The temperature $T(x,y)$ at points in the $xy$-plane is given by $T(x,y)= x^2 -2 y^2$. An ant wishes to cool off as quickly as possible. Along what curve through $(2,1)$ should the ant move in order to continue to experience maximum rate of cooling?
$$∇T = 2x \hat i-4y \hat j$$
I think the tangent of the ant's path has to be parallel to the negative of the gradient of $T$ at all times, but I don't know how to go on.

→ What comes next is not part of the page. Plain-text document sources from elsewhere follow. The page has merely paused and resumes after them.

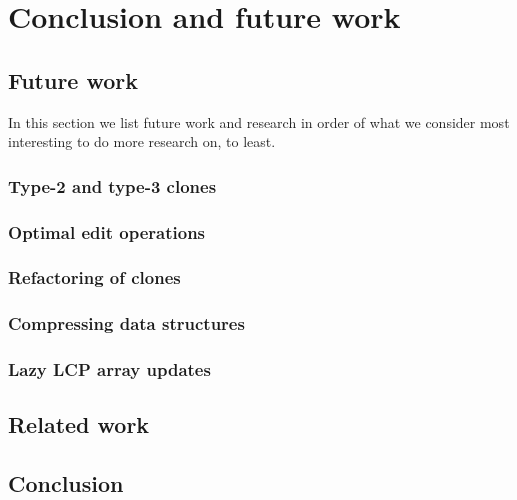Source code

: \chapter{Conclusion and future work}

\section{Future work}

In this section we list future work and research in order of what we consider
most interesting to do more research on, to least.

\subsection*{Type-2 and type-3 clones}

\subsection*{Optimal edit operations}

\subsection*{Refactoring of clones}

\subsection*{Compressing data structures}

\subsection*{Lazy LCP array updates}

\section{Related work}


\section{Conclusion}
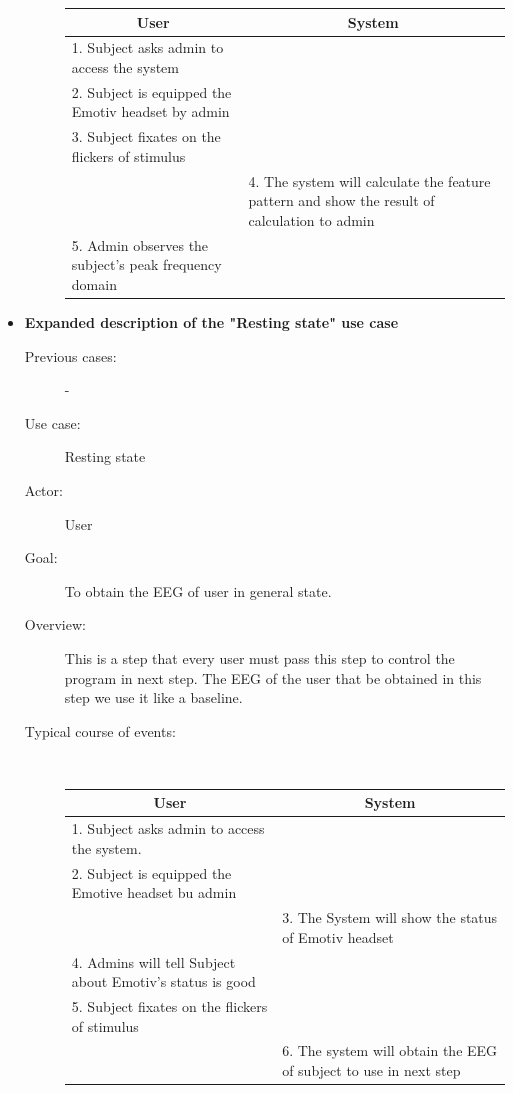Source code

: \begin{itemize}
\begin{description}
	{
		\centering
		
		\begin{tabular}{| m{.47\linewidth} | m{.47\linewidth} |}
			
			\hline 
			\multicolumn{1}{|c}{\textbf{User}} & 
  			\multicolumn{1}{|c|}{\textbf{System}}\\
			\hline 
			1. Subject asks admin to access the system &   \\
			\hline 
			2. Subject is equipped the Emotiv headset by admin  &   \\
			\hline 
			3. Subject fixates on the flickers of stimulus & \\
			\hline 
			& 4. The system will calculate the feature pattern and show the result of calculation to admin  \\
			\hline
			5. Admin observes the subject’s peak frequency domain & \\
			\hline
			
		\end{tabular}
	}
	
\end{description}

\newpage
\item \textbf{Expanded description of the "Resting state" use case }
\begin{description}
	\item [Previous cases:] -
	\item [Use case:] Resting state
	\item [Actor:] User  
	\item [Goal:] To obtain the EEG of user in general state. 
	\item [Overview:] This is a step that every user must pass this step to control the program in next step. The EEG of the user that be obtained in this step we use it like a baseline. 
	\item [Typical course of events:]~
	
	{
		\centering
		\begin{tabular}{| m{.47\linewidth} | m{.47\linewidth} |}
			
			\hline 
			\multicolumn{1}{|c}{\textbf{User}} & 
  			\multicolumn{1}{|c|}{\textbf{System}}\\
			\hline 
			1. Subject asks admin to access the system. &   \\
			\hline 
			2. Subject is equipped the Emotive headset bu admin   &   \\
			\hline 
			& 3. The System will show the status of Emotiv headset \\
			\hline 
			4. Admins will tell Subject about Emotiv's status is good &  \\
			\hline
			5. Subject fixates on the flickers of stimulus &  \\
			\hline
			& 6. The system will obtain the EEG of subject to use in next step\\
			\hline
			

\end{tabular}}
\end{description}
\end{itemize}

The tangent to the ant path at time $t$ is directed along the vector $(x'(t),y'(t))$ and the gradient of $T$ at every point $(x(t),y(t))$ is directed along the vector $(x(t),-2y(t))$ hence one asks that the vectors $(x'(t),y'(t))$ and $(x(t),-2y(t))$ are colinear at all time, that is, that $$\left|\begin{array}{cc}x'(t)&x(t)\\ y'(t)&-2y(t)\end{array}\right|=0$$ or, equivalently, that $$2x'(t)y(t)+y'(t)x(t)=0$$ Multiplying the LHS by $x(t)$ yields $$2x'(t)x(t)y(t)+y'(t)x(t)^2=(x(t)^2y(t))'$$ hence the ant moves along a path of equation $$x(t)^2y(t)=c$$ If $(x(0),y(0))=(2,1)$, one gets $c=$ [to be completed by the OP] hence the curve has equation [to be completed by the OP].